In Japan, however, the goal is to create a story around the product which will stick to the consumer’s mind, because of a funny or unexpected element. Humor became usual in Japanese ads with the “owarai boom” (comedy boom), through TV shows implying challenges, games, etc. And when consumers see an item after having watched its comic advertisement, they make a link which will cause a feeling of familiarity. Bingo! Familiarity with the product is essential to establish trust and to sell in Japan.
Another way to reach this goal is to invest in outdoor advertisements, in the form of banners, posters or sorts of stickers.
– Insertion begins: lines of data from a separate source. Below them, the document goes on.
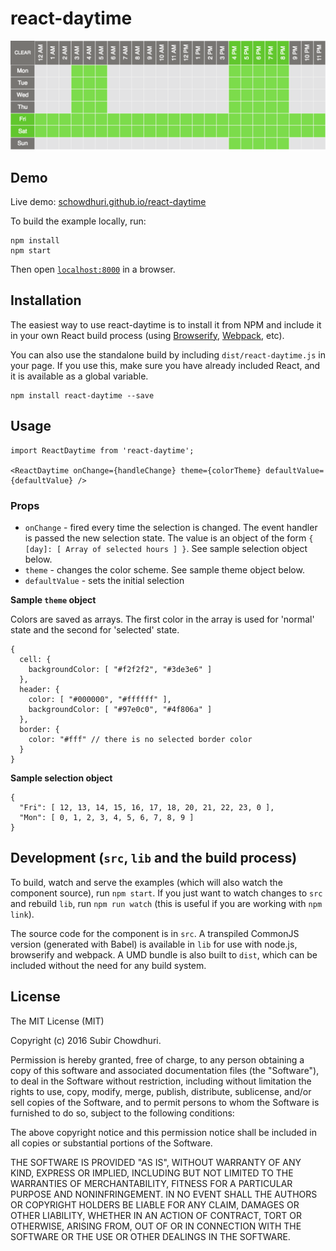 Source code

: # react-daytime

![react-daytime screenshot](/screenshots/01.png?raw=true)


## Demo

Live demo: [schowdhuri.github.io/react-daytime](http://schowdhuri.github.io/react-daytime/)

To build the example locally, run:

```
npm install
npm start
```

Then open [`localhost:8000`](http://localhost:8000) in a browser.


## Installation

The easiest way to use react-daytime is to install it from NPM and include it in your own React build process (using [Browserify](http://browserify.org), [Webpack](http://webpack.github.io/), etc).

You can also use the standalone build by including `dist/react-daytime.js` in your page. If you use this, make sure you have already included React, and it is available as a global variable.

```
npm install react-daytime --save
```


## Usage

```
import ReactDaytime from 'react-daytime';

<ReactDaytime onChange={handleChange} theme={colorTheme} defaultValue={defaultValue} />
```

### Props

* `onChange` - fired every time the selection is changed. The event handler is passed the new selection state. The value is an object of the form `{ [day]: [ Array of selected hours ] }`. See sample selection object below.
* `theme` - changes the color scheme. See sample theme object below.
* `defaultValue` - sets the initial selection

__Sample `theme` object__

Colors are saved as arrays.  The first color in the array is used for 'normal' state and the second for 'selected' state.

```
{
  cell: {
    backgroundColor: [ "#f2f2f2", "#3de3e6" ]
  },
  header: {
    color: [ "#000000", "#ffffff" ],
    backgroundColor: [ "#97e0c0", "#4f806a" ]
  },
  border: {
    color: "#fff" // there is no selected border color
  }
}
```

__Sample selection object__
```
{
  "Fri": [ 12, 13, 14, 15, 16, 17, 18, 20, 21, 22, 23, 0 ],
  "Mon": [ 0, 1, 2, 3, 4, 5, 6, 7, 8, 9 ]
}
```

## Development (`src`, `lib` and the build process)

To build, watch and serve the examples (which will also watch the component source), run `npm start`. If you just want to watch changes to `src` and rebuild `lib`, run `npm run watch` (this is useful if you are working with `npm link`).

The source code for the component is in `src`. A transpiled CommonJS version (generated with Babel) is available in `lib` for use with node.js, browserify and webpack. A UMD bundle is also built to `dist`, which can be included without the need for any build system.


## License

The MIT License (MIT)

Copyright (c) 2016 Subir Chowdhuri.

Permission is hereby granted, free of charge, to any person obtaining a copy
of this software and associated documentation files (the "Software"), to deal
in the Software without restriction, including without limitation the rights
to use, copy, modify, merge, publish, distribute, sublicense, and/or sell
copies of the Software, and to permit persons to whom the Software is
furnished to do so, subject to the following conditions:

The above copyright notice and this permission notice shall be included in all
copies or substantial portions of the Software.

THE SOFTWARE IS PROVIDED "AS IS", WITHOUT WARRANTY OF ANY KIND, EXPRESS OR
IMPLIED, INCLUDING BUT NOT LIMITED TO THE WARRANTIES OF MERCHANTABILITY,
FITNESS FOR A PARTICULAR PURPOSE AND NONINFRINGEMENT. IN NO EVENT SHALL THE
AUTHORS OR COPYRIGHT HOLDERS BE LIABLE FOR ANY CLAIM, DAMAGES OR OTHER
LIABILITY, WHETHER IN AN ACTION OF CONTRACT, TORT OR OTHERWISE, ARISING FROM,
OUT OF OR IN CONNECTION WITH THE SOFTWARE OR THE USE OR OTHER DEALINGS IN THE
SOFTWARE.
It is one of the most effective and usual means of promoting goods and services in Japan since you can see it everywhere in trains, subways or in the streets. Many potential consumers will see what you have to offer. So now, what should you put into your advertisements to catch their attention, besides showing something funny?
Choose Who (or What) Will Represent Your Brand
In modern-day Japan, choosing celebrities is a good bet to induce a feeling of familiarity in your targets’ minds. Be careful, however, to whom you want to represent your brand, and check whether there is any controversy or scandal around the person. You want to be symbolized by a celebrity who matches the best with your product. Also remember that Japanese personalities appear the most in TV commercials, partly because of the collectivist nature of this society. Once again, the product benefits are less important to show, because it will not create a sense of familiarity as quickly.
If you do not want to pay for a celebrity to represent your brand, however, you can still imagine a mascot character (kyara in Japanese). This is a good alternative since you can make people love the person or animal you created – or any other character, like an alien or the anthropomorphization of your object. It will display the values or symbols you want, and you will not have to worry about any scandal or gossip.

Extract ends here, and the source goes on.